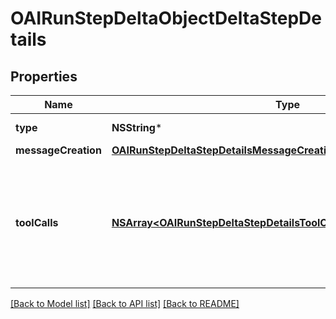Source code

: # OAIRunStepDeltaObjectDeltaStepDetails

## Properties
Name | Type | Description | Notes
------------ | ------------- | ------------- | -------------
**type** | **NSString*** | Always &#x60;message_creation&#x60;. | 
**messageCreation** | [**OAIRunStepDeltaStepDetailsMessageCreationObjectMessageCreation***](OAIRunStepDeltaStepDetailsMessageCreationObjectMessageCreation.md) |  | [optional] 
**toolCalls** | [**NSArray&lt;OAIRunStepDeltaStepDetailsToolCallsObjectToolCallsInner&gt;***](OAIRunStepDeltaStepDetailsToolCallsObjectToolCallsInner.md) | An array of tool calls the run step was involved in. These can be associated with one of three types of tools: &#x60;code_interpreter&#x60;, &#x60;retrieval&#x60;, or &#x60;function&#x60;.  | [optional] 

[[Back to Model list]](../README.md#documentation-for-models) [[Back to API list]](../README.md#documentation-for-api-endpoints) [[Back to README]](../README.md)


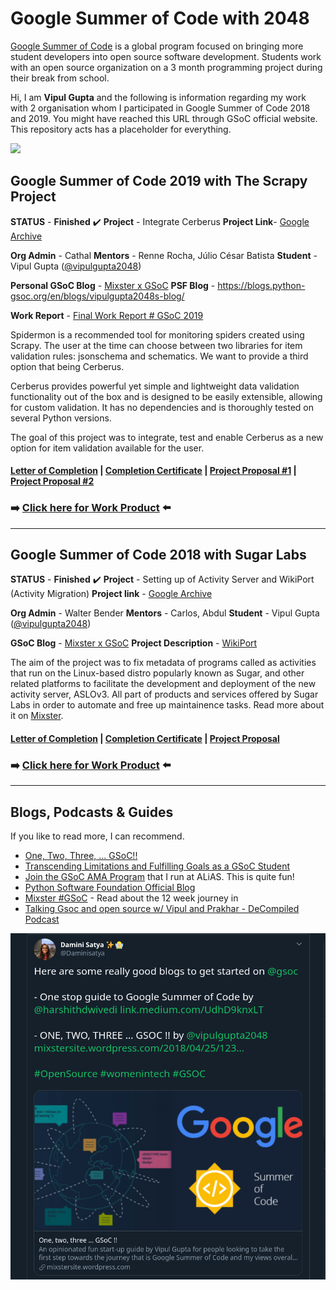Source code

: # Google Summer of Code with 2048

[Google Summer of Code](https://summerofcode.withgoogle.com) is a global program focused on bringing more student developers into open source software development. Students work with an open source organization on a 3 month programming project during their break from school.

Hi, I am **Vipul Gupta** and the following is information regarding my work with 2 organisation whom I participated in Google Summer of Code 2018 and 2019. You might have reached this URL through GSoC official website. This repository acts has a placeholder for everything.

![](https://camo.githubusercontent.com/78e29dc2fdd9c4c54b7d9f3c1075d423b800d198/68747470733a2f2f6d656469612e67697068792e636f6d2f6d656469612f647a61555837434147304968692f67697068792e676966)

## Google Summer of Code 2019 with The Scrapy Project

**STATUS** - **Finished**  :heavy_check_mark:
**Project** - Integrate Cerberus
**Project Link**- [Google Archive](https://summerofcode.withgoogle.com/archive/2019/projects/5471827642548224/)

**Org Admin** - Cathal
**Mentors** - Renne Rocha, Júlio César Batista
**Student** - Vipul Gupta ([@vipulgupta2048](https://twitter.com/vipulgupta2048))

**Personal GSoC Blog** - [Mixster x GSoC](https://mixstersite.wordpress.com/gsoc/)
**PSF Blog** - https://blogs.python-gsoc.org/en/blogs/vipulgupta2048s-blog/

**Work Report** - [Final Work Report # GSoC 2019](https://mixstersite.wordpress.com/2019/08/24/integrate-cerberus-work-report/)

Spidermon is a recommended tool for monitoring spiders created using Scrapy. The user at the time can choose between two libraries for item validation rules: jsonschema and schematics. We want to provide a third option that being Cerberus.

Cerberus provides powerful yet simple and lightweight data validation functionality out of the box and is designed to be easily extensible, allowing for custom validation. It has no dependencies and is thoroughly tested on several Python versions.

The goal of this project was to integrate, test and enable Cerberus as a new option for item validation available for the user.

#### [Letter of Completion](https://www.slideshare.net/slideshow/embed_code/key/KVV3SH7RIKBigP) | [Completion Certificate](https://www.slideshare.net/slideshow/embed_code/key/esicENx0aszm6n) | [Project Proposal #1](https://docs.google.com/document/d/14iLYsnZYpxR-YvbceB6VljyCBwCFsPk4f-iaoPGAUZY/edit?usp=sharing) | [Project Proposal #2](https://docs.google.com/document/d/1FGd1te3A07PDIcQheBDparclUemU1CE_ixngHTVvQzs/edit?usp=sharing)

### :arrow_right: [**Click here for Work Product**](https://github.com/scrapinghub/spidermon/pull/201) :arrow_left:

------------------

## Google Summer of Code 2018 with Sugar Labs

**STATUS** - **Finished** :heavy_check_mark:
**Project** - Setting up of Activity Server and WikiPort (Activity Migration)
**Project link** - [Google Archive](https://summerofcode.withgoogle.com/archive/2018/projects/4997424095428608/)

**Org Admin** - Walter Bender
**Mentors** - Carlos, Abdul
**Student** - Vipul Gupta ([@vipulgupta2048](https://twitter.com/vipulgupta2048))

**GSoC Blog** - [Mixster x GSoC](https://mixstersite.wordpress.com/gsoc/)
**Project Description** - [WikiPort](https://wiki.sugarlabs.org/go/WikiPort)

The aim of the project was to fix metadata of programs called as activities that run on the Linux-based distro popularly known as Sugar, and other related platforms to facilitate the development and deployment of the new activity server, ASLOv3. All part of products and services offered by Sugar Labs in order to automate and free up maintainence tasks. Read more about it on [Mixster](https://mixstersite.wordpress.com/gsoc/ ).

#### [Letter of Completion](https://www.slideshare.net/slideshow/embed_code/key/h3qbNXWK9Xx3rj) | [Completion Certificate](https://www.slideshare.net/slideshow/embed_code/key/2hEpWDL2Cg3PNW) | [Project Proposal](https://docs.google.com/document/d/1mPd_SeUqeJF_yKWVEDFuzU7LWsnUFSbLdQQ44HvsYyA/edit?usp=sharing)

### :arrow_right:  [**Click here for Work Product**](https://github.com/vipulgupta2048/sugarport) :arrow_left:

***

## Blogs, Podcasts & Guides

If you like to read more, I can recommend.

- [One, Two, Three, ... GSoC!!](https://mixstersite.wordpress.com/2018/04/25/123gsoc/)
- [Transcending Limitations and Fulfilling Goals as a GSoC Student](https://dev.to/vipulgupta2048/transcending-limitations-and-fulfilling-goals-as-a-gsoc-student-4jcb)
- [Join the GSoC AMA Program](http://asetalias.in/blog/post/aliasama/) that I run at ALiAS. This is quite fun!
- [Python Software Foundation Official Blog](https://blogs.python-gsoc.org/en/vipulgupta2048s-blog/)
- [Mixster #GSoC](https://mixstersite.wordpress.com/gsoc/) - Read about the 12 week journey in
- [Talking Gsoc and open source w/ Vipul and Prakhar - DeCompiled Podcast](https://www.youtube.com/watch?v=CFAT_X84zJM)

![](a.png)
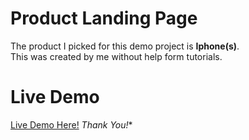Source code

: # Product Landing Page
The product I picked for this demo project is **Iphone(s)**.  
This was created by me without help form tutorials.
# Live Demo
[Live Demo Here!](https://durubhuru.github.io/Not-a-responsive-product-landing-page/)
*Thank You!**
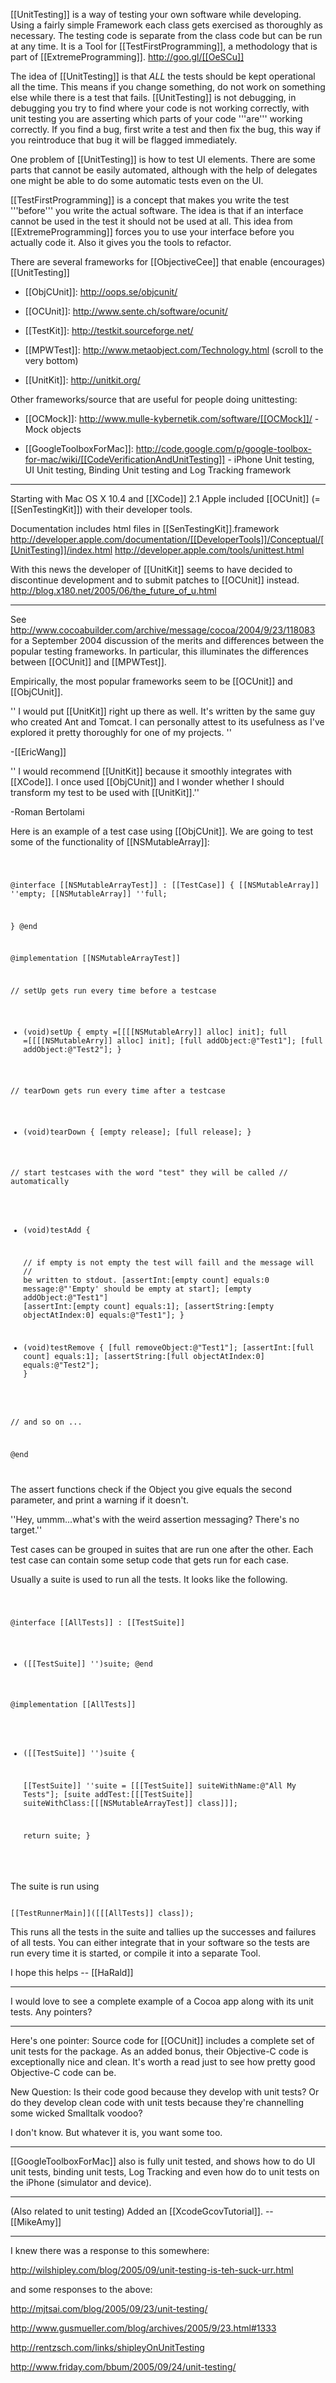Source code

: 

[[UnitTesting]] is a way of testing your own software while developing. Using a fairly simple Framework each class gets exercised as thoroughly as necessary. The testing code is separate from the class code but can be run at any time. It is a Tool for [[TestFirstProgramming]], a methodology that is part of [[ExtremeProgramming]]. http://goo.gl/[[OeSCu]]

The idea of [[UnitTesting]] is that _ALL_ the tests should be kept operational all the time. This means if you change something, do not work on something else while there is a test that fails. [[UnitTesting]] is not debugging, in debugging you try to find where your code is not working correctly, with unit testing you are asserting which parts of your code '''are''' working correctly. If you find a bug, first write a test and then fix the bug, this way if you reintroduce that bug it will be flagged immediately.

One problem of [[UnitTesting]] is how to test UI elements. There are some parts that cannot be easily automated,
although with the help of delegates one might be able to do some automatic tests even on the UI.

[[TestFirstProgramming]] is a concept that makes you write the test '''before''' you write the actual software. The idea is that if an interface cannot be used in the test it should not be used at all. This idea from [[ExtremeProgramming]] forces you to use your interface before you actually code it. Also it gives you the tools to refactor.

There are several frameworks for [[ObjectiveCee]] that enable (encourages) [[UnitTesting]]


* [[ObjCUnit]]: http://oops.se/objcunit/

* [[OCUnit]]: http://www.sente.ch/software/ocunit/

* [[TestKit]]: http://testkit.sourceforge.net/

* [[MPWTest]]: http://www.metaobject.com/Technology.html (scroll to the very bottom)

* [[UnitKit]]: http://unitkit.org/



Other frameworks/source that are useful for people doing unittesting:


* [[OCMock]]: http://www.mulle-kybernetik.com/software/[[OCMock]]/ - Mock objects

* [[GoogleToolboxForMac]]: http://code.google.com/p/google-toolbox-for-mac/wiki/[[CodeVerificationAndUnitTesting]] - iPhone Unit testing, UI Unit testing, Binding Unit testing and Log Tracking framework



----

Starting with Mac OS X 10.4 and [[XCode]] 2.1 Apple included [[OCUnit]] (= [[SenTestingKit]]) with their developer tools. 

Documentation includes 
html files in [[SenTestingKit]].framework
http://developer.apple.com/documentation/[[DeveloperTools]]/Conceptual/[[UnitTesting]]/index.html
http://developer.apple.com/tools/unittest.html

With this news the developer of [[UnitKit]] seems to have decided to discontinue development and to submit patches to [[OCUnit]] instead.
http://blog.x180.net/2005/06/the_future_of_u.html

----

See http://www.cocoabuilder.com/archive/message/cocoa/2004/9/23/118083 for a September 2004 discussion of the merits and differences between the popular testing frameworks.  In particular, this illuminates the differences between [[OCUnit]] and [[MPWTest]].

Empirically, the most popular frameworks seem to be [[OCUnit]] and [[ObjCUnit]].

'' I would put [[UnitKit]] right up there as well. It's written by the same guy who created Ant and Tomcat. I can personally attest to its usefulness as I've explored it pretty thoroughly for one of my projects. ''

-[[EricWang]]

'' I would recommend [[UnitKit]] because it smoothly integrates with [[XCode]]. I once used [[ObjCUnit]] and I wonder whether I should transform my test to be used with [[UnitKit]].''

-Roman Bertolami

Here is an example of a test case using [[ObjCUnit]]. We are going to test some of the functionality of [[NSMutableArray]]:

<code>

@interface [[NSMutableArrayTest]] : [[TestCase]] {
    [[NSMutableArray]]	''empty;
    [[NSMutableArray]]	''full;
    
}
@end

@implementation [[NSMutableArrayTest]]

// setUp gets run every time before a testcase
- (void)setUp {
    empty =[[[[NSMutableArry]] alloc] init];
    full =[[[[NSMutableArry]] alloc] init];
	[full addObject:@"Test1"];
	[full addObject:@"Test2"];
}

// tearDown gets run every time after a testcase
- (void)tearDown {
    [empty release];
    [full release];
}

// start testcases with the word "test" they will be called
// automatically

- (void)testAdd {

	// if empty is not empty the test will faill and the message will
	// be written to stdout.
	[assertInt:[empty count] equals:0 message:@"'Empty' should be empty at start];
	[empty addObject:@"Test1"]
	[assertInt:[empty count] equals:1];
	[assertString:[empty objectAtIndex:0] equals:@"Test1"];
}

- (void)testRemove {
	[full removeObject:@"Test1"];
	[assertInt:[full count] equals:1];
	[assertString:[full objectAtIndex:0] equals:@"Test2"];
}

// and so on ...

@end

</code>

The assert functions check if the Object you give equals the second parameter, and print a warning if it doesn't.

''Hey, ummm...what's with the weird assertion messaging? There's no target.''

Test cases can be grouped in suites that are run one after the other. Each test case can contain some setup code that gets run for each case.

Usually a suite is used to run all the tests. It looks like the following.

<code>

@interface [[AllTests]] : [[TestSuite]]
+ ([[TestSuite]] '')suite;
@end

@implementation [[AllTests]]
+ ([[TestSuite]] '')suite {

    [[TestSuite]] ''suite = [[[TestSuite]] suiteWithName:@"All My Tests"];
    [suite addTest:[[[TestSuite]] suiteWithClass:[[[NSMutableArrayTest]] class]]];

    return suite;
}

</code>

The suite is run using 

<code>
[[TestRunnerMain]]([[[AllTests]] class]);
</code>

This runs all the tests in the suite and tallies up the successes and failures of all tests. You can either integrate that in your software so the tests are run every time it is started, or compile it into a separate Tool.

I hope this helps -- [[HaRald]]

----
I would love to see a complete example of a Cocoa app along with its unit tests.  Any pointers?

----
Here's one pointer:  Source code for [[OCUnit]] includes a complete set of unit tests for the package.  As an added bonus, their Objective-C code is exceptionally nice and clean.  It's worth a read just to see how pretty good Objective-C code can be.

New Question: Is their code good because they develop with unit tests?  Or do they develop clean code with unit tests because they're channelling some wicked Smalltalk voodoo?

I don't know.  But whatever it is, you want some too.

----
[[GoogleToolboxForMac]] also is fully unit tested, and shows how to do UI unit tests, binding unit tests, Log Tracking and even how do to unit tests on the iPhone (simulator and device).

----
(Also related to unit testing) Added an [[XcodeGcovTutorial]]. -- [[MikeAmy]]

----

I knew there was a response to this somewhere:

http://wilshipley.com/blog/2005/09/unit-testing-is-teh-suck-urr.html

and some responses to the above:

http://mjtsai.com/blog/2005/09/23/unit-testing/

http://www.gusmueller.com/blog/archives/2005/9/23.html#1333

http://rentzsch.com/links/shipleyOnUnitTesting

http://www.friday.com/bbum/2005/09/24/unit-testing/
━━━━━━━━
Work to complete: Within the listing above, give again exactly every line from the line with "Spidermon is a" through the line with "### :arrow_right: [**Click", both included, and no other line.

Written response:
Spidermon is a recommended tool for monitoring spiders created using Scrapy. The user at the time can choose between two libraries for item validation rules: jsonschema and schematics. We want to provide a third option that being Cerberus.

Cerberus provides powerful yet simple and lightweight data validation functionality out of the box and is designed to be easily extensible, allowing for custom validation. It has no dependencies and is thoroughly tested on several Python versions.

The goal of this project was to integrate, test and enable Cerberus as a new option for item validation available for the user.

#### [Letter of Completion](https://www.slideshare.net/slideshow/embed_code/key/KVV3SH7RIKBigP) | [Completion Certificate](https://www.slideshare.net/slideshow/embed_code/key/esicENx0aszm6n) | [Project Proposal #1](https://docs.google.com/document/d/14iLYsnZYpxR-YvbceB6VljyCBwCFsPk4f-iaoPGAUZY/edit?usp=sharing) | [Project Proposal #2](https://docs.google.com/document/d/1FGd1te3A07PDIcQheBDparclUemU1CE_ixngHTVvQzs/edit?usp=sharing)

### :arrow_right: [**Click here for Work Product**](https://github.com/scrapinghub/spidermon/pull/201) :arrow_left:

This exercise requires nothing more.